Brain: Upon examination of the MHV-1 infected mice brain (Figure 7B,C), we observed congested blood vessels, perivascular cavitation (suggestive of edema), pericellular halos, vacuolation of neuropils, darkly stained nuclei and pyknotic nuclei amid associated vacuolation of the neuropil, and acute eosinophilic necrosis. The brain hippocampus of MHV-1 infected mice showed necrotic neurons with fragmented nuclei and vacuolation (Figure 7).
Figure 7. MHV-1 infected mouse brain. (A) Normal mouse. (B,C) The infected mouse brain cortex at day 7 shows congested blood vessels (black arrows), perivascular cavitation (black arrowhead) suggestive of edema, pericellular halos (blue arrows), vacuolation of neuropils (yellow arrow), darkly stained nuclei (curved arrows green arrows), pyknotic nuclei amid associated vacuolation of the neuropil (white arrows), and acute eosinophilic necrosis (blue arrowhead). (D) Normal mice. (E,F) The brain hippocampus of an MHV-1 infected mouse (enlarged image, (G)) shows a necrotic neuron with fragmented nucleus (arrow) and vacuolation (arrowhead) (H&E original magnification of A–F is 400× as noted in Figure 5B).

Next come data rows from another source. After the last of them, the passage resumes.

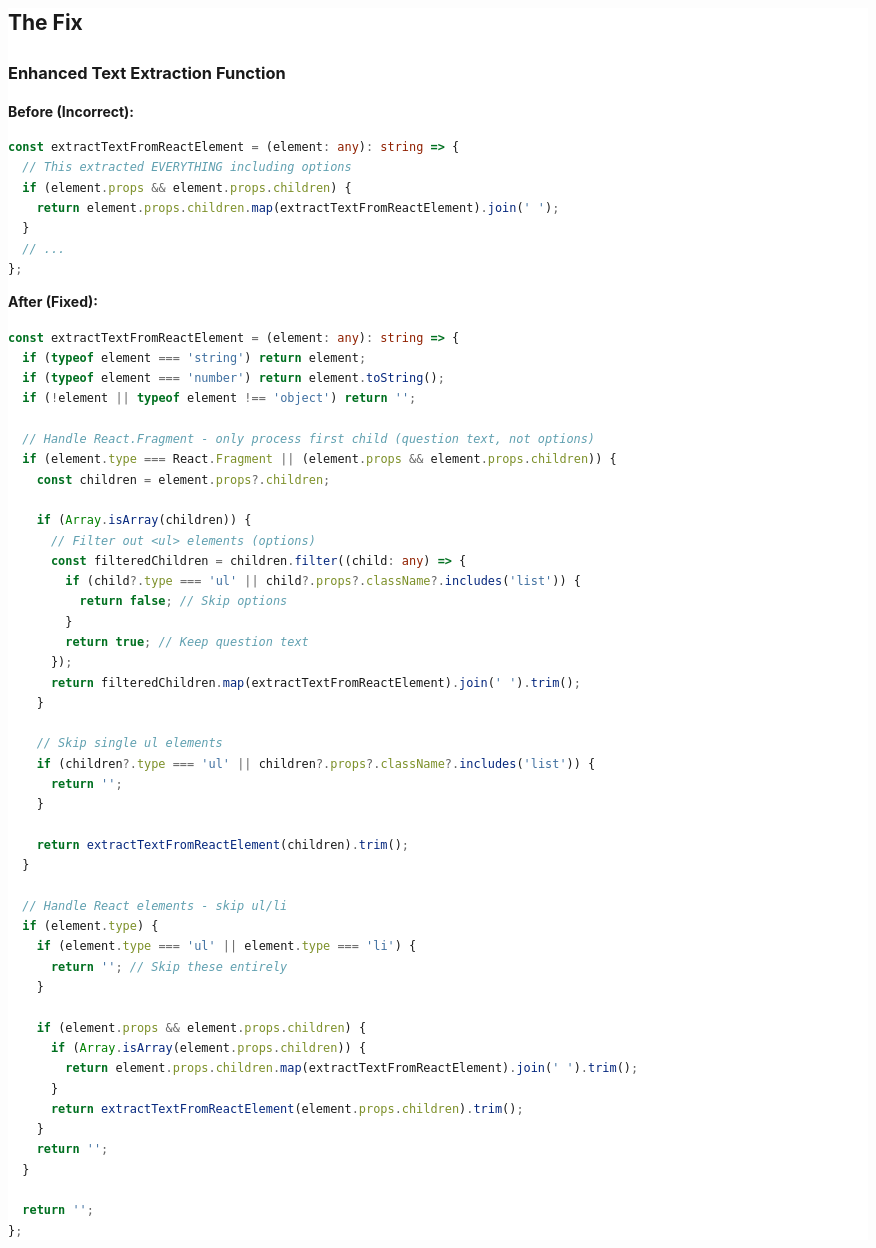 ## The Fix

### Enhanced Text Extraction Function

**Before (Incorrect):**
```typescript
const extractTextFromReactElement = (element: any): string => {
  // This extracted EVERYTHING including options
  if (element.props && element.props.children) {
    return element.props.children.map(extractTextFromReactElement).join(' ');
  }
  // ...
};
```

**After (Fixed):**
```typescript
const extractTextFromReactElement = (element: any): string => {
  if (typeof element === 'string') return element;
  if (typeof element === 'number') return element.toString();
  if (!element || typeof element !== 'object') return '';

  // Handle React.Fragment - only process first child (question text, not options)
  if (element.type === React.Fragment || (element.props && element.props.children)) {
    const children = element.props?.children;
    
    if (Array.isArray(children)) {
      // Filter out <ul> elements (options)
      const filteredChildren = children.filter((child: any) => {
        if (child?.type === 'ul' || child?.props?.className?.includes('list')) {
          return false; // Skip options
        }
        return true; // Keep question text
      });
      return filteredChildren.map(extractTextFromReactElement).join(' ').trim();
    }
    
    // Skip single ul elements
    if (children?.type === 'ul' || children?.props?.className?.includes('list')) {
      return '';
    }
    
    return extractTextFromReactElement(children).trim();
  }

  // Handle React elements - skip ul/li
  if (element.type) {
    if (element.type === 'ul' || element.type === 'li') {
      return ''; // Skip these entirely
    }
    
    if (element.props && element.props.children) {
      if (Array.isArray(element.props.children)) {
        return element.props.children.map(extractTextFromReactElement).join(' ').trim();
      }
      return extractTextFromReactElement(element.props.children).trim();
    }
    return '';
  }

  return '';
};
```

Heart: The heart of MHV-1 infected mice showed severe interstitial edema, vascular congestion and dilation, and red blood cells infiltrating between degenerative myocardial fibers (Figure 8).
Figure 8. An MHV-1 infected mouse heart. (A) Normal mouse heart. (B,C) MHV-1 infected mouse heart showing severe interstitial edema (long arrows), vascular congestion and dilation (short arrows), and red blood cell extravasation into the interstitium (enlarged images of an MHV-1 infected mouse heart (D,E)) (H&E original magnification of A–C is 400× in A–C as noted in Figure 5B).
Kidney: Tubular epithelial cell degenerative changes, peritubular vessel congestion, proximal and distal tubular necrosis, hemorrhage in interstitial tissue, and vacuolation of renal tubules were observed in MHV-1 exposed mice kidneys (V) (Figure 9).
Figure 9. Kidney from an MHV-1 infected mouse. (A) Normal mouse kidney. (B,C) Kidney sections from an MHV-1 infected mouse. Kidney sections from a control mouse showing a normal histological structure with the glomerulus, proximal convoluted tubule, and distal convoluted tubules. (D) Enlarged image of a kidney from an MHV-1 infected mouse showing proximal and distal tubular necrosis (arrowhead), hemorrhage in the interstitial tissue (long arrow), and vacuolation of renal tubules (V) (H&E original magnification of A–C is 400× as noted in Figure 5B).